● PROBLEM DETAILS
When you have gone through the entries below, state how many lines include the word "assets" and write nothing else.

● DATA TO PROCESS
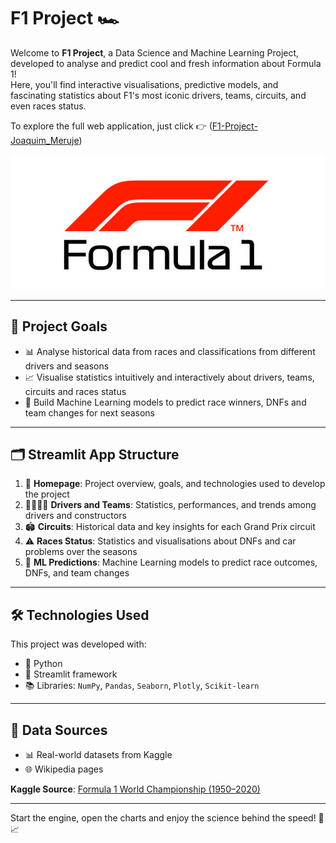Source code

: # F1 Project 🏎️

Welcome to **F1 Project**, a Data Science and Machine Learning Project, developed to analyse and predict cool and fresh information about Formula 1!  
Here, you'll find interactive visualisations, predictive models, and fascinating statistics about F1's most iconic drivers, teams, circuits, and even races status.

To explore the full web application, just click 👉 ([F1-Project-Joaquim_Meruje](https://f1-project-joaquim-meruje.streamlit.app/))

![Logo](Images/logo.jpg)

---

## 🎯 Project Goals

- 📊 Analyse historical data from races and classifications from different drivers and seasons  
- 📈 Visualise statistics intuitively and interactively about drivers, teams, circuits and races status  
- 🤖 Build Machine Learning models to predict race winners, DNFs and team changes for next seasons

---

## 🗂️ Streamlit App Structure

1. 🏁 **Homepage**: Project overview, goals, and technologies used to develop the project  
2. 👨‍👩‍👧‍👦 **Drivers and Teams**: Statistics, performances, and trends among drivers and constructors  
3. 🏟️ **Circuits**: Historical data and key insights for each Grand Prix circuit  
4. ⚠️ **Races Status**: Statistics and visualisations about DNFs and car problems over the seasons  
5. 🤖 **ML Predictions**: Machine Learning models to predict race outcomes, DNFs, and team changes

---

## 🛠️ Technologies Used

This project was developed with:

- 🐍 Python  
- 🧪 Streamlit framework  
- 📚 Libraries: `NumPy`, `Pandas`, `Seaborn`, `Plotly`, `Scikit-learn`

---

## 📂 Data Sources

- 📊 Real-world datasets from Kaggle  
- 🌐 Wikipedia pages  

**Kaggle Source**: [Formula 1 World Championship (1950–2020)](https://www.kaggle.com/datasets/rohanrao/formula-1-world-championship-1950-2020)

---

Start the engine, open the charts and enjoy the science behind the speed! 🏁📈




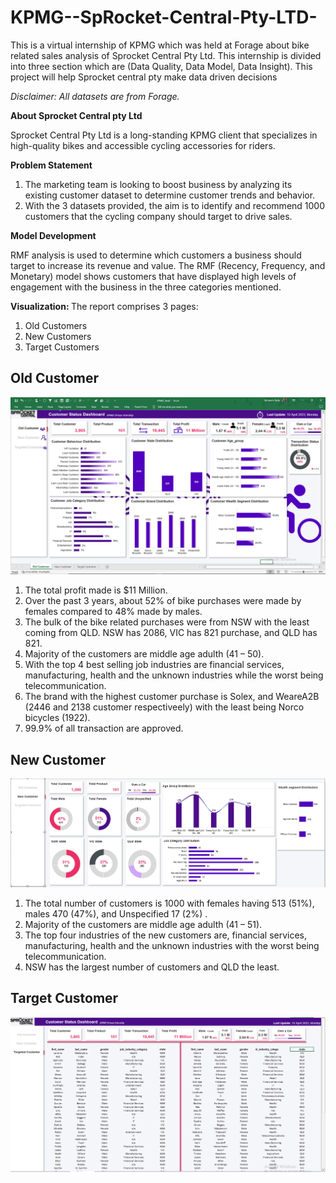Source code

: # KPMG--SpRocket-Central-Pty-LTD-
This is a virtual internship of KPMG which was held at  Forage about bike related sales analysis of Sprocket Central Pty Ltd. This internship is divided into three section which are (Data Quality, Data Model, Data Insight). This project will help Sprocket central pty make data driven decisions

<i> Disclaimer: All datasets are from Forage. </i>

<b> About Sprocket Central pty Ltd </b>

Sprocket Central Pty Ltd is a long-standing KPMG client that specializes in high-quality bikes and accessible cycling accessories for riders.

<b> Problem Statement </b>

1. The marketing team is looking to boost business by analyzing its existing customer dataset to determine customer trends and behavior.
2. With the 3 datasets provided, the aim is to identify and recommend 1000 customers that the cycling company should target to drive sales.

<b> Model Development </b>

RMF analysis is used to determine which customers a business should target to increase its revenue and value.
The RMF (Recency, Frequency, and Monetary) model shows customers that have displayed high levels of engagement with the business in the three categories mentioned.

<b> Visualization: </b>
The report comprises 3 pages:

1. Old Customers
2. New Customers
3. Target Customers

## Old Customer
<img src="Screenshot (104).png" alt="Old Customer Dashboard" title="Old Customer">

1. The total profit made is $11 Million.
2. Over the past 3 years, about 52% of bike purchases were made by females compared to 48% made by males.
3. The bulk of the bike related purchases were from NSW with the least coming from QLD. NSW has 2086, VIC has 821 purchase, and QLD has 821.
4. Majority of the customers are middle age adulth (41 – 50).
5. With the top 4 best selling job industries are financial services, manufacturing, health and the unknown industries while the worst being telecommunication.
6. The brand with the highest customer purchase is Solex, and WeareA2B (2446 and 2138 customer respectiveely) with the least being Norco bicycles (1922).
7. 99.9% of all transaction are approved.

## New Customer
<img src="send2.png" alt="New Customer Dashboard" title="New Customer">

1. The total number of customers is 1000 with females having 513 (51%), males 470 (47%), and Unspecified 17 (2%) .
2. Majority of the customers are middle age adulth (41 – 51).
3. The top four industries of the new customers are, financial services, manufacturing, health and the unknown industries with the worst being telecommunication.
4. NSW has the largest number of customers and QLD the least.

## Target Customer
<img src="send3.png" alt="New Customer Dashboard" title="New Customer">


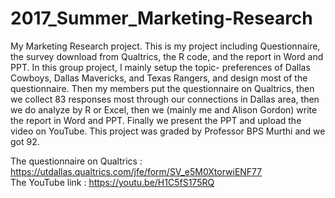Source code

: # 2017_Summer_Marketing-Research
My Marketing Research project. 
This is my project including Questionnaire, the survey download from Qualtrics, the R code, and the report in Word and PPT. 
In this group project, I mainly setup the topic- preferences of Dallas Cowboys, Dallas Mavericks, and Texas Rangers, and design most of the questionnaire. Then my members put the questionnaire on Qualtrics, then we collect 83 responses most through our connections in Dallas area, then we do analyze by R or Excel, then we (mainly me and Alison Gordon) write the report in Word and PPT. Finally we present the PPT and upload the video on YouTube. 
This project was graded by Professor BPS Murthi and we got 92. 

The questionnaire on Qualtrics : https://utdallas.qualtrics.com/jfe/form/SV_e5M0XtorwiENF77  
The YouTube link : https://youtu.be/H1C5fS175RQ
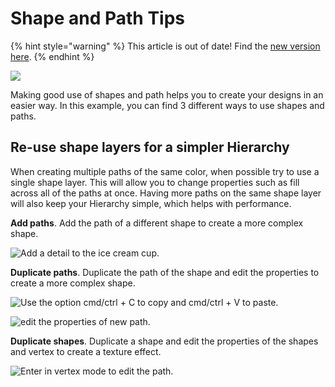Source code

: # Shape and Path Tips

{% hint style="warning" %}
This article is out of date! Find the [new version here](https://rive.app/community/doc/shapes-and-paths-overview/docxaCyhcQbt).
{% endhint %}

![](../../../.gitbook/assets/shapes-and-paths-01.png)

Making good use of shapes and path helps you to create your designs in an easier way. In this example, you can find 3 different ways to use shapes and paths.

## Re-use shape layers for a simpler Hierarchy

When creating multiple paths of the same color, when possible try to use a single shape layer. This will allow you to change properties such as fill across all of the paths at once. Having more paths on the same shape layer will also keep your Hierarchy simple, which helps with performance.

**Add paths**. Add the path of a different shape to create a more complex shape.

![Add a detail to the ice cream cup.](../../../.gitbook/assets/shapes-and-paths-part1.gif)

**Duplicate paths**. Duplicate the path of the shape and edit the properties to create a more complex shape.

![Use the option cmd/ctrl + C to copy and cmd/ctrl + V to paste.](../../../.gitbook/assets/shapes-and-paths-parte-2-1.gif)

![edit the properties of new path.](../../../.gitbook/assets/shapes-and-paths-parte-2-2.gif)

**Duplicate shapes**. Duplicate a shape and edit the properties of the shapes and vertex to create a texture effect.

![Enter in vertex mode to edit the path.](../../../.gitbook/assets/shapes-and-paths-parte-3.gif)

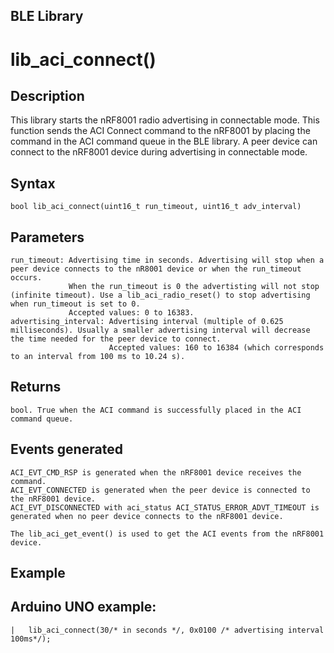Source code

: 
BLE Library
-----------

lib_aci_connect()
=================

Description
-----------

This library starts the nRF8001 radio advertising in connectable mode. This function sends the ACI Connect command to the nRF8001 by placing the command in the ACI command queue in the BLE library.
A peer device can connect to the nRF8001 device during advertising in connectable mode.

Syntax
------
    bool lib_aci_connect(uint16_t run_timeout, uint16_t adv_interval)

    
Parameters
----------
    run_timeout: Advertising time in seconds. Advertising will stop when a peer device connects to the nR8001 device or when the run_timeout occurs.
                 When the run_timeout is 0 the advertisting will not stop (infinite timeout). Use a lib_aci_radio_reset() to stop advertising when run_timeout is set to 0.
                 Accepted values: 0 to 16383.
    advertising_interval: Advertising interval (multiple of 0.625 milliseconds). Usually a smaller advertising interval will decrease the time needed for the peer device to connect.
                          Accepted values: 160 to 16384 (which corresponds to an interval from 100 ms to 10.24 s).


Returns
-------
    bool. True when the ACI command is successfully placed in the ACI command queue.


Events generated
----------------
    ACI_EVT_CMD_RSP is generated when the nRF8001 device receives the command.
    ACI_EVT_CONNECTED is generated when the peer device is connected to the nRF8001 device.
    ACI_EVT_DISCONNECTED with aci_status ACI_STATUS_ERROR_ADVT_TIMEOUT is generated when no peer device connects to the nRF8001 device.
    
    The lib_aci_get_event() is used to get the ACI events from the nRF8001 device.


Example
-------

Arduino UNO example:
--------------------
    |   lib_aci_connect(30/* in seconds */, 0x0100 /* advertising interval 100ms*/);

● REPLY
5